Birth order is a person's rank by age among their siblings. Typically, researchers classify siblings as "eldest", "middle child", and "youngest" or simply distinguish between "first-born" and "later-born" children.

Birth order is commonly believed in pop psychology and popular culture to have a profound and lasting effect on psychological development and personality. For example, firstborns are seen as conservative and high-achieving, middle children as natural mediators, and youngest children as charming and outgoing. Despite its lasting presence in the public domain, studies have failed to consistently produce clear, valid, compelling findings; therefore, it has earned the title of a pseudo-psychology amongst the scientific psychological community.

===History===
The theorizing and study of birth order can be traced back to Francis Galton's (1822–1911) theory of birth order and eminence and Alfred Adler's (1870–1937) theory of birth order and personality characteristics.

==== Galton ====
In his book English Men of Science: Their Nature and Nurture (1874), Galton noted that prominent composers and scientists are over-represented as first-borns.

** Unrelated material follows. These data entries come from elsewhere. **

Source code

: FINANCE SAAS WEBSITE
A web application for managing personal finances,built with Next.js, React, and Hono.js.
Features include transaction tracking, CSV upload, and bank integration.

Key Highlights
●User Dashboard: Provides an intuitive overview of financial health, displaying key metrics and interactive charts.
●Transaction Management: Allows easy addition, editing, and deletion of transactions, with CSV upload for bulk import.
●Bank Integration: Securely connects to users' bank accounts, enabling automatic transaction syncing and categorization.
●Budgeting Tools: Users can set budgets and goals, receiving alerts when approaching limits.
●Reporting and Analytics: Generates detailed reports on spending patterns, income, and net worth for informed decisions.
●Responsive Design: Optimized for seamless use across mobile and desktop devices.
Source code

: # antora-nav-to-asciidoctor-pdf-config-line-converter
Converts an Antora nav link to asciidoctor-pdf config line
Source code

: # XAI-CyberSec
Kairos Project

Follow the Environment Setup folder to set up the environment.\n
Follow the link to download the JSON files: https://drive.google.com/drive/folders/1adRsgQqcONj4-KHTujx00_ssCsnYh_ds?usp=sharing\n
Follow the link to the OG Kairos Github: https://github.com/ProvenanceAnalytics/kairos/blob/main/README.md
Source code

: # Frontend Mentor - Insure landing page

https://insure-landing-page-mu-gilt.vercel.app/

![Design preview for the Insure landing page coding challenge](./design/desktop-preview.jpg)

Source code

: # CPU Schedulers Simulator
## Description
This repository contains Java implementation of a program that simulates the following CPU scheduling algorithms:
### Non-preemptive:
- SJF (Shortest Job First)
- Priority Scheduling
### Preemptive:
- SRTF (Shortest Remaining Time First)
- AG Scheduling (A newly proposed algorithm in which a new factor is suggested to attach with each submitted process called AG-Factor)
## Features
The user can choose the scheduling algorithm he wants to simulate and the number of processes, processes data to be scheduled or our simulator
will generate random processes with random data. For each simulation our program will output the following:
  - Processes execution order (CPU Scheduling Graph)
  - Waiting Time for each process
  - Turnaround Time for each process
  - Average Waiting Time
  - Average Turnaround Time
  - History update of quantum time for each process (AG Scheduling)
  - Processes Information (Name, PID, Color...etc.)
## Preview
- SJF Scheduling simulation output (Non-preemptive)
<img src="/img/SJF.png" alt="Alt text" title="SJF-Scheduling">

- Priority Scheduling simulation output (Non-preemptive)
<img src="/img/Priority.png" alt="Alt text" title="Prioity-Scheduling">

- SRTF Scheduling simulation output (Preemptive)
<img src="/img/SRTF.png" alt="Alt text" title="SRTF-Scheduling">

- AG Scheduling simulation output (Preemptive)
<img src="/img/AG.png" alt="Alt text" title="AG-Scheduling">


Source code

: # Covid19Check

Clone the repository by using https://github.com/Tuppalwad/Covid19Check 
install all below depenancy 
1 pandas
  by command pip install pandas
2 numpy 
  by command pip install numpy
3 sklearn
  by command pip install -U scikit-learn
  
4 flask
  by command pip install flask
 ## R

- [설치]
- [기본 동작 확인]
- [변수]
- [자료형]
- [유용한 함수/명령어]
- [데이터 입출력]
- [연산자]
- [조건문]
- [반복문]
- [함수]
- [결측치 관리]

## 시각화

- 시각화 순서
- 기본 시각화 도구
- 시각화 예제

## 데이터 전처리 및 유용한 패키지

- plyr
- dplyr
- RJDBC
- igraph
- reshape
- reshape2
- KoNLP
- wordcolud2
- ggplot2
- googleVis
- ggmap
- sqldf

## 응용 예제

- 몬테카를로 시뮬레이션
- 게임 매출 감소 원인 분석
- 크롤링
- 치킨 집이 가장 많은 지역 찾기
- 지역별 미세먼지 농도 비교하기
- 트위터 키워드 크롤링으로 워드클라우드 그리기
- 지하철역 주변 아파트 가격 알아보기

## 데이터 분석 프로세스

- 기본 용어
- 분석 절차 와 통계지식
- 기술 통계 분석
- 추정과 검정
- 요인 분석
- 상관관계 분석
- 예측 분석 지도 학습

He theorized three main reasons as to why first-borns are generally more eminent:
1. Primogeniture laws: first-borns have access to their parents' financial resources to continue their education.
2. First-borns are given more responsibility than their younger siblings and are treated more as companions by their parents.
3. First-borns are given more attention and nourishment in families with limited financial resources.

====Adler====
- First Borns: Fulfilling family roles of leadership and authority, obedient of protocol and hierarchy. Seek out and prefer order, structure and adherence to norms and rules. They partake in goal-striving behaviour as their lives are centred around achievement and accomplishment themes. They fear the loss of their position in the top of the hierarchy.
- Middle Children: Feel like outcasts of families as they lack primacy of the first child and the "attention garnering recency" of the youngest. These children often go to great lengths to de-identify themselves with their siblings, in an attempt to make a different and individualized identity for themselves as they feel like they were "squeezed out" of their families.
- Youngest Children: Feel disadvantaged compared to older siblings, are often perceived as less capable or experienced and are therefore indulged and spoiled. Because of this, they are skilled in coaxing/charming others to do things for them or provide. This contributes to the image of them being popular and outgoing, as they engage in attention-seeking behaviour to meet their needs.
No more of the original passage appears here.